EXTRACTED RECORDS START

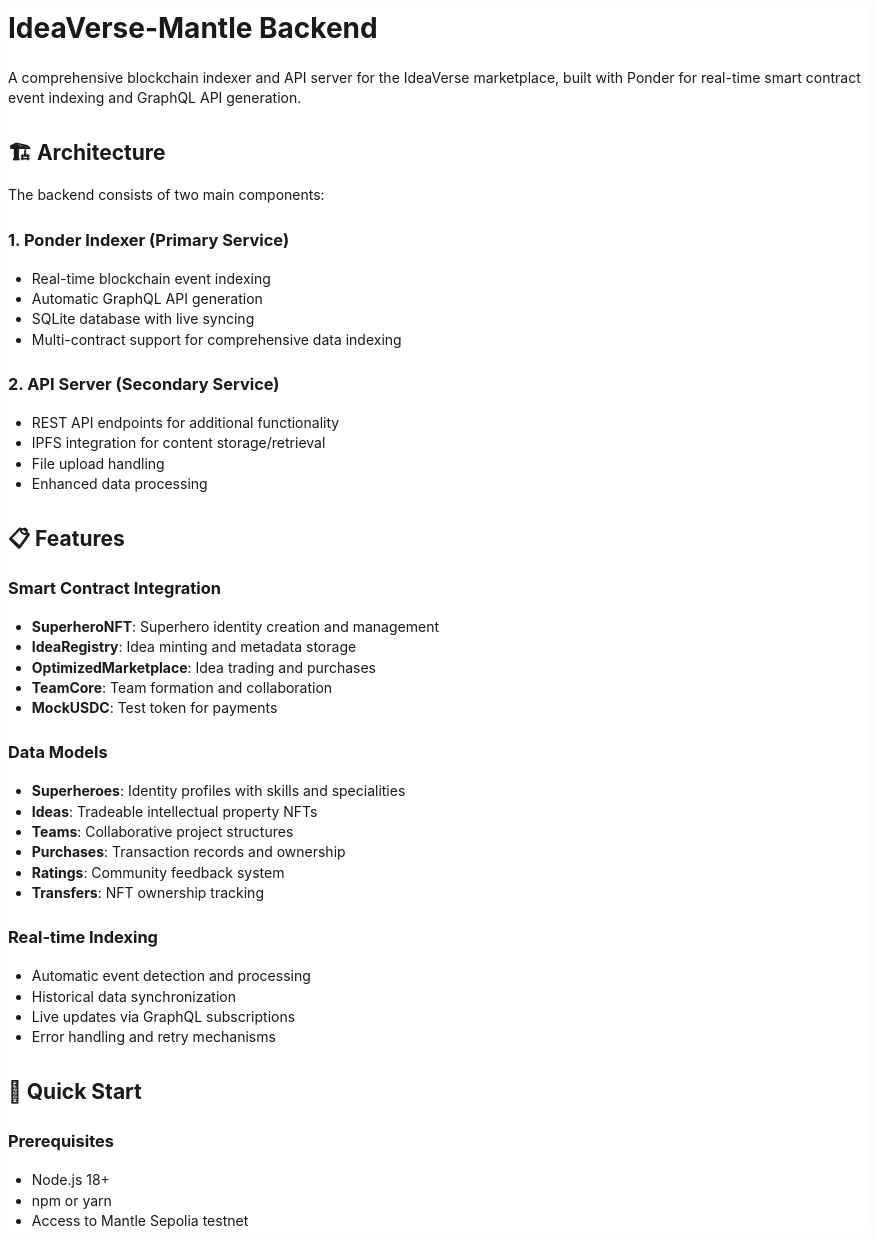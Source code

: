 # IdeaVerse-Mantle Backend

A comprehensive blockchain indexer and API server for the IdeaVerse marketplace, built with Ponder for real-time smart contract event indexing and GraphQL API generation.

## 🏗️ Architecture

The backend consists of two main components:

### 1. **Ponder Indexer** (Primary Service)
- Real-time blockchain event indexing
- Automatic GraphQL API generation
- SQLite database with live syncing
- Multi-contract support for comprehensive data indexing

### 2. **API Server** (Secondary Service)
- REST API endpoints for additional functionality
- IPFS integration for content storage/retrieval
- File upload handling
- Enhanced data processing

## 📋 Features

### Smart Contract Integration
- **SuperheroNFT**: Superhero identity creation and management
- **IdeaRegistry**: Idea minting and metadata storage
- **OptimizedMarketplace**: Idea trading and purchases
- **TeamCore**: Team formation and collaboration
- **MockUSDC**: Test token for payments

### Data Models
- **Superheroes**: Identity profiles with skills and specialities
- **Ideas**: Tradeable intellectual property NFTs
- **Teams**: Collaborative project structures
- **Purchases**: Transaction records and ownership
- **Ratings**: Community feedback system
- **Transfers**: NFT ownership tracking

### Real-time Indexing
- Automatic event detection and processing
- Historical data synchronization
- Live updates via GraphQL subscriptions
- Error handling and retry mechanisms

## 🚀 Quick Start

### Prerequisites
- Node.js 18+ 
- npm or yarn
- Access to Mantle Sepolia testnet
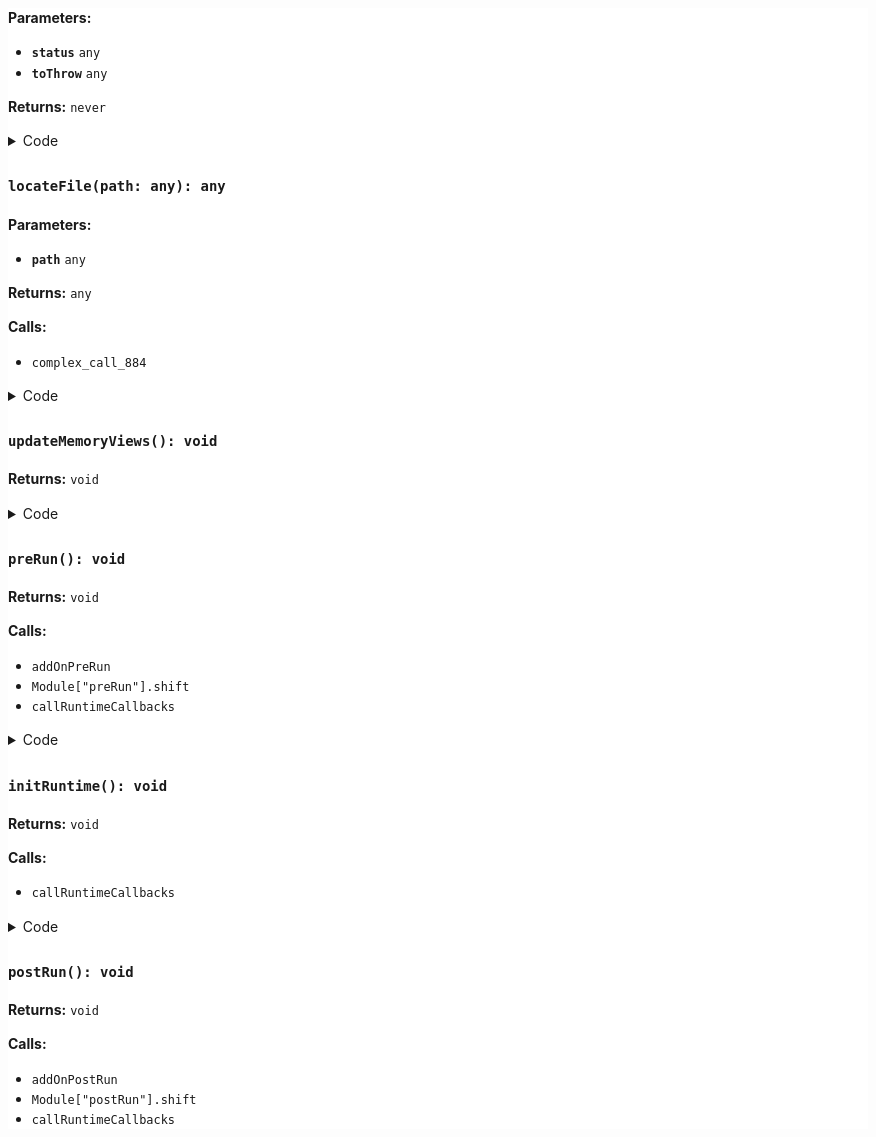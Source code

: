 **Parameters:**

- **`status`** `any`
- **`toThrow`** `any`

**Returns:** `never`

<details><summary>Code</summary></details>

### `locateFile(path: any): any`

**Parameters:**

- **`path`** `any`

**Returns:** `any`

**Calls:**

- `complex_call_884`

<details><summary>Code</summary></details>

### `updateMemoryViews(): void`

**Returns:** `void`

<details><summary>Code</summary></details>

### `preRun(): void`

**Returns:** `void`

**Calls:**

- `addOnPreRun`
- `Module["preRun"].shift`
- `callRuntimeCallbacks`

<details><summary>Code</summary></details>

### `initRuntime(): void`

**Returns:** `void`

**Calls:**

- `callRuntimeCallbacks`

<details><summary>Code</summary></details>

### `postRun(): void`

**Returns:** `void`

**Calls:**

- `addOnPostRun`
- `Module["postRun"].shift`
- `callRuntimeCallbacks`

EXTRACTED RECORDS END

YOUR GOAL
The answer must be every line from the records above that contains the word "Ponder", copied out.

RESPONSE
A comprehensive blockchain indexer and API server for the IdeaVerse marketplace, built with Ponder for real-time smart contract event indexing and GraphQL API generation.
### 1. **Ponder Indexer** (Primary Service)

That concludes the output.